===== Material supplied

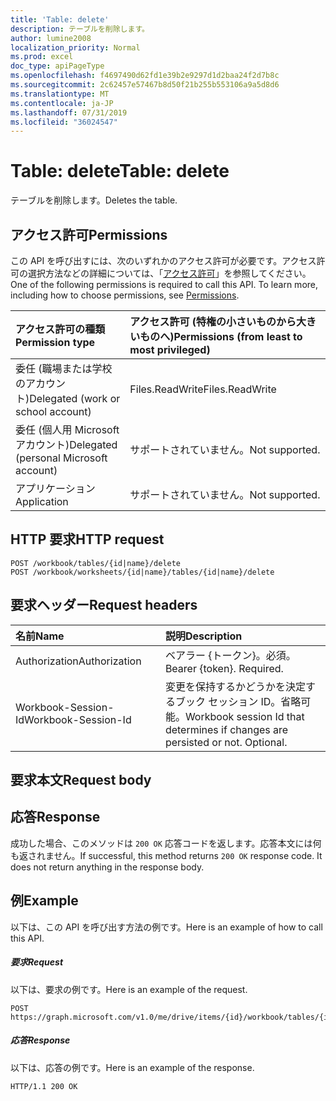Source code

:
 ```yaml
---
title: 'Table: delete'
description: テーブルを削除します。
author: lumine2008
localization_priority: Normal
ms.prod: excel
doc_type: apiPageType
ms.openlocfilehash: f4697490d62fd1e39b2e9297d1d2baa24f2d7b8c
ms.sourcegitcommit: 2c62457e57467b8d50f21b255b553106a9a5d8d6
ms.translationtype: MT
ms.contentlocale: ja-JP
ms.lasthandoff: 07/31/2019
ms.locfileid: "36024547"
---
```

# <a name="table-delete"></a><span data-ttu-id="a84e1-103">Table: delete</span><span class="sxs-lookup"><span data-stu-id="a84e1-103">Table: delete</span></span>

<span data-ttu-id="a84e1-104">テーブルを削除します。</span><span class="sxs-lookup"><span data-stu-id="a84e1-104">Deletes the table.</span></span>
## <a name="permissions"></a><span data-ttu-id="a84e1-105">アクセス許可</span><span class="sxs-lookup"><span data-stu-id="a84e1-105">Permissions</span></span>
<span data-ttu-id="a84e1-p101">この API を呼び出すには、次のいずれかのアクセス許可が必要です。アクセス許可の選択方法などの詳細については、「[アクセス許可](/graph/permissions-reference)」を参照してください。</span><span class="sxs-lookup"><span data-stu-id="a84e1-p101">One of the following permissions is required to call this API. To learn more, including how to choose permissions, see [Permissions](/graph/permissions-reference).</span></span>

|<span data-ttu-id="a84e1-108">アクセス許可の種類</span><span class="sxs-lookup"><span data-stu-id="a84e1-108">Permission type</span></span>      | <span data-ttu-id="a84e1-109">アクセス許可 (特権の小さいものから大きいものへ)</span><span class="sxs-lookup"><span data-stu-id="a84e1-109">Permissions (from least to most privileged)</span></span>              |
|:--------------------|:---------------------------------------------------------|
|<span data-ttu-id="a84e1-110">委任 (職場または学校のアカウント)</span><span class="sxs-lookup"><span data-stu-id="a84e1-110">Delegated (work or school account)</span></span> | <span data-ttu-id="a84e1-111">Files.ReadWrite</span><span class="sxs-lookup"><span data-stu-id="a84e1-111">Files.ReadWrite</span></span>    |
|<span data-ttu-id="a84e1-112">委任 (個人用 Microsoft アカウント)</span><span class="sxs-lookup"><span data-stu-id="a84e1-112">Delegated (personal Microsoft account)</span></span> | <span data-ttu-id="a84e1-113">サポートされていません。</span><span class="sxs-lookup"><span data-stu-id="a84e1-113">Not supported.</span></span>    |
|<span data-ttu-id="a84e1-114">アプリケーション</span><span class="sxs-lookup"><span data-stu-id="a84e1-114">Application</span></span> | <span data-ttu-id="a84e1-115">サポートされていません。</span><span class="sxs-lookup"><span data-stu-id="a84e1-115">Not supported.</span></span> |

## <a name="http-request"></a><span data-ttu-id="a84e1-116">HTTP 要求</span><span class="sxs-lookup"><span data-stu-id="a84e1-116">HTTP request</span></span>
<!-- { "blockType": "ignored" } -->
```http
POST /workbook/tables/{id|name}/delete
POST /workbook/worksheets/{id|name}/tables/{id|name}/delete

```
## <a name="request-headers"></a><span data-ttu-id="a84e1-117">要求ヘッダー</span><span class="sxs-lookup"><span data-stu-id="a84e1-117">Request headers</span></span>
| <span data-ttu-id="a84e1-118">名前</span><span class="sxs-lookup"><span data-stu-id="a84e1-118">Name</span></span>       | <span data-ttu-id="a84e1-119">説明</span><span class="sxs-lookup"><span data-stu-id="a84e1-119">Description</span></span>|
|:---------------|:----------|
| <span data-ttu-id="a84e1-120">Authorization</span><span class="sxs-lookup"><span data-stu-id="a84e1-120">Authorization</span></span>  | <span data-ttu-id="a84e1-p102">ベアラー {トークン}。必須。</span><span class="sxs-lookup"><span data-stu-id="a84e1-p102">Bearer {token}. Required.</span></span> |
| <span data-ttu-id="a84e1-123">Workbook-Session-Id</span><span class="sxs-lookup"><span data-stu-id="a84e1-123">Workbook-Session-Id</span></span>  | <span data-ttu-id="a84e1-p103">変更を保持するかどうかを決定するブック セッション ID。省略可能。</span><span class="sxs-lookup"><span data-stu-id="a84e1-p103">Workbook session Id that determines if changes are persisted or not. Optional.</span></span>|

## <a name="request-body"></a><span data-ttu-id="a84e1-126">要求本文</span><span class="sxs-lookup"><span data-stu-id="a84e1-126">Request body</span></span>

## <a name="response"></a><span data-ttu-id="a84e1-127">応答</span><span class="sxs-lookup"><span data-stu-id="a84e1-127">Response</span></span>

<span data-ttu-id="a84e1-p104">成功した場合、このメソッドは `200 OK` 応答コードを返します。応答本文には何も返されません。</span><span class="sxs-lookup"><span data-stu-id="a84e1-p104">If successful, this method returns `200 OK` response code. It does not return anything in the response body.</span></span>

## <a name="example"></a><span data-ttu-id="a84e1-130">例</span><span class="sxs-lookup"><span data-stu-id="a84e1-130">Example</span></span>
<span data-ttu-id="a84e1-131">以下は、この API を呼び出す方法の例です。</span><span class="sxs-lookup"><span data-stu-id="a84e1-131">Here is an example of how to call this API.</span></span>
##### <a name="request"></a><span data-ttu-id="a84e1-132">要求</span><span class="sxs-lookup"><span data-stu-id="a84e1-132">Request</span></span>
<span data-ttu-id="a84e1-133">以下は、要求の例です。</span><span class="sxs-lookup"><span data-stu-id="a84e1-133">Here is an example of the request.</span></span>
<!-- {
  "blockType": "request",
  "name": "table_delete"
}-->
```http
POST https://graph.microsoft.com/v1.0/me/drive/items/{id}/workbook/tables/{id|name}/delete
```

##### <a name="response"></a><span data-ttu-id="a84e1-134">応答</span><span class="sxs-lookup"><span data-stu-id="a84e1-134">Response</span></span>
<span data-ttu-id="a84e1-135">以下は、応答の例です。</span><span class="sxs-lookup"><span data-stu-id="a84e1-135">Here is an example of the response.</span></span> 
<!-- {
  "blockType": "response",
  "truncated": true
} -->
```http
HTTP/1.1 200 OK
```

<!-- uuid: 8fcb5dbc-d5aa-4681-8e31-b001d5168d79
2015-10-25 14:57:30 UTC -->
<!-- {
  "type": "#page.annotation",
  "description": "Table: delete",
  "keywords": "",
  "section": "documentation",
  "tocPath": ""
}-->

==========
===== Material supplied

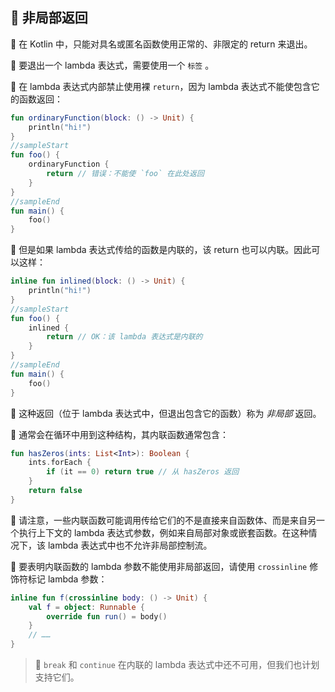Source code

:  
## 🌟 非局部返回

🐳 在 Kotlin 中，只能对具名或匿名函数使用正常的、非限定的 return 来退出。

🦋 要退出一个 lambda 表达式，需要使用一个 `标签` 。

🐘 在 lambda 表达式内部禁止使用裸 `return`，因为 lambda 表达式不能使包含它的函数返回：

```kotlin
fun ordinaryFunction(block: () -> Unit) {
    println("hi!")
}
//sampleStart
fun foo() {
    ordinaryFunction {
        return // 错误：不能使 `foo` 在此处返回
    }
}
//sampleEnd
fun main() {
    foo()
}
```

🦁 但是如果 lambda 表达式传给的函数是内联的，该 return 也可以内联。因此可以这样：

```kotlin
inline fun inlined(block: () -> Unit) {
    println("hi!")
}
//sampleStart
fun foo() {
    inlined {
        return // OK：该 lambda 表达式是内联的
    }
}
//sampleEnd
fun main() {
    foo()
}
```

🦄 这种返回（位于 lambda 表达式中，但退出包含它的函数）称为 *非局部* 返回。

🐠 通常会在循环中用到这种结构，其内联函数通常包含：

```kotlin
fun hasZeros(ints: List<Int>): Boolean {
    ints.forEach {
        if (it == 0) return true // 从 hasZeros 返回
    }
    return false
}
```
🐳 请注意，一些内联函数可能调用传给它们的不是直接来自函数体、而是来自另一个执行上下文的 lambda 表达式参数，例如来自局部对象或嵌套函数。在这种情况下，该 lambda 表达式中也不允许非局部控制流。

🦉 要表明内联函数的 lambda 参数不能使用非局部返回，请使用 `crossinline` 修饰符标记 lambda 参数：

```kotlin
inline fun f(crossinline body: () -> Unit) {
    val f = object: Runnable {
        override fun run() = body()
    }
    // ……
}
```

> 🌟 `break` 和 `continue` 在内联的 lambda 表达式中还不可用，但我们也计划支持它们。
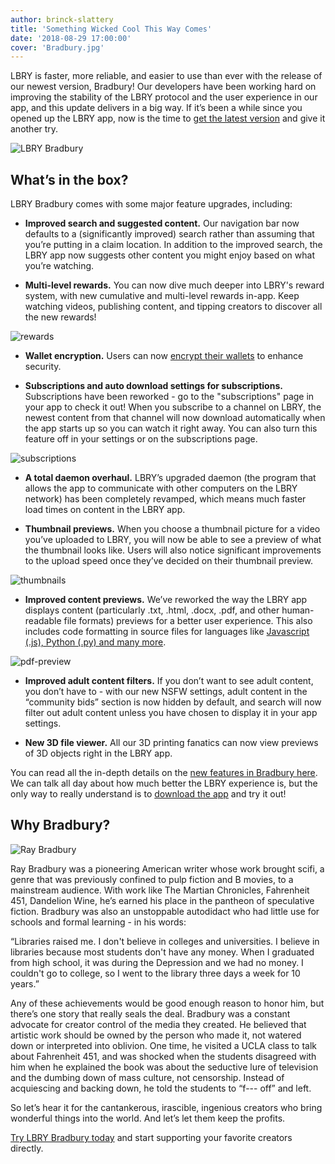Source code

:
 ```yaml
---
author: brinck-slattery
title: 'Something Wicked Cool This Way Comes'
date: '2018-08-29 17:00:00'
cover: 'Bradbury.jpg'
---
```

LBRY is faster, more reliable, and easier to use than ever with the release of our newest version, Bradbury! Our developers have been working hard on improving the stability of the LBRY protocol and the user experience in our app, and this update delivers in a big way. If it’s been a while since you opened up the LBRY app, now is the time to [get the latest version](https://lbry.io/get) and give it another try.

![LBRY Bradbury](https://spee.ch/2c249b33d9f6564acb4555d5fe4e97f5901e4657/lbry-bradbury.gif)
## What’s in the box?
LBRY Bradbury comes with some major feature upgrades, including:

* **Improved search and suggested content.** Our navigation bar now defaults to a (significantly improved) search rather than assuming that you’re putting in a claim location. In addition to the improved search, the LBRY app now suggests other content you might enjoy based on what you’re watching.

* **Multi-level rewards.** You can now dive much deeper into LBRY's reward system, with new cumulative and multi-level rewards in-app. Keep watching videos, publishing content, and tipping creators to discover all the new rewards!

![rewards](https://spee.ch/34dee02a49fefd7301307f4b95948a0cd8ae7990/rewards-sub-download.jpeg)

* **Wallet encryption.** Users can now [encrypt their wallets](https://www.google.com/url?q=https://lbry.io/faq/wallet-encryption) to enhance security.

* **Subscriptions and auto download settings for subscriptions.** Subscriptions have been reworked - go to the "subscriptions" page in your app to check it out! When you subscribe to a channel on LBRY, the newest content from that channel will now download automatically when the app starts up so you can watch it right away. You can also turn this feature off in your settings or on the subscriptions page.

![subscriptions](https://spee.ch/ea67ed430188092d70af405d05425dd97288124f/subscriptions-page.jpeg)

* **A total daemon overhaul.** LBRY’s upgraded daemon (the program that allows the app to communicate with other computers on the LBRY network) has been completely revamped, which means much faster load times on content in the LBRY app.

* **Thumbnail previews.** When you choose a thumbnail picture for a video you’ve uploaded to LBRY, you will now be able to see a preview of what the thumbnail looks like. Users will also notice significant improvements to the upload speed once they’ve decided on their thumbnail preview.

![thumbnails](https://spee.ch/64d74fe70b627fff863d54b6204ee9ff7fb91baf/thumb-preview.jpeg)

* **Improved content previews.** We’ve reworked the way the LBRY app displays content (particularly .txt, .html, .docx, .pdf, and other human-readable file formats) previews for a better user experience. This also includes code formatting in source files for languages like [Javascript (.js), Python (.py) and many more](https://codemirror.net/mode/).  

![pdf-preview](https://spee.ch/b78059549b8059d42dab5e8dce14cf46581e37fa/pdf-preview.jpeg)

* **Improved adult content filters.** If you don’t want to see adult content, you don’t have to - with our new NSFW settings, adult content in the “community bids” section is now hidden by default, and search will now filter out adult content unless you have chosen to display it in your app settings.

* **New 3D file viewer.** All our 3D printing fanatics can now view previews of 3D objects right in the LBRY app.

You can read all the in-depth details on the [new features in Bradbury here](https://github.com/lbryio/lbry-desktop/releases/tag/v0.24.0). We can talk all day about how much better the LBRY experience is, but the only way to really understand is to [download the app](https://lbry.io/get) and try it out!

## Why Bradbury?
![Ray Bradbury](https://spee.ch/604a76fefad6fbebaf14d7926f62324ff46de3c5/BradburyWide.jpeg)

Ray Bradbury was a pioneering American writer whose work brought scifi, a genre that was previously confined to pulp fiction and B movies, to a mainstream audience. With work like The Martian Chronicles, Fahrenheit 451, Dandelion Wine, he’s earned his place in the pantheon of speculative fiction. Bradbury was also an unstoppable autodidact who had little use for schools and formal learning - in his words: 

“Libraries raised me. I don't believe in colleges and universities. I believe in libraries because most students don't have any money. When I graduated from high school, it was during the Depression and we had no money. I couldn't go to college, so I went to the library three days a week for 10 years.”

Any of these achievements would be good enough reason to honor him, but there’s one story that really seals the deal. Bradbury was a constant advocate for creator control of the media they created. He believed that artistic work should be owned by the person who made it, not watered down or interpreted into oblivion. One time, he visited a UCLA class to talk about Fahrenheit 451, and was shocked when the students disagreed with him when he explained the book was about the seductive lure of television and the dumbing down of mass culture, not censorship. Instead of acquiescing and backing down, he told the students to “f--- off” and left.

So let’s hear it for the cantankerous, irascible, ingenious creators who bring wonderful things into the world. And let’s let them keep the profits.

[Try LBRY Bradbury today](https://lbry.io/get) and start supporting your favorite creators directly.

==========

### [Required work]
Go through the lines above. Select every one that has the string "account".

### [Your solution]
|<span data-ttu-id="a84e1-110">委任 (職場または学校のアカウント)</span><span class="sxs-lookup"><span data-stu-id="a84e1-110">Delegated (work or school account)</span></span> | <span data-ttu-id="a84e1-111">Files.ReadWrite</span><span class="sxs-lookup"><span data-stu-id="a84e1-111">Files.ReadWrite</span></span>    |
|<span data-ttu-id="a84e1-112">委任 (個人用 Microsoft アカウント)</span><span class="sxs-lookup"><span data-stu-id="a84e1-112">Delegated (personal Microsoft account)</span></span> | <span data-ttu-id="a84e1-113">サポートされていません。</span><span class="sxs-lookup"><span data-stu-id="a84e1-113">Not supported.</span></span>    |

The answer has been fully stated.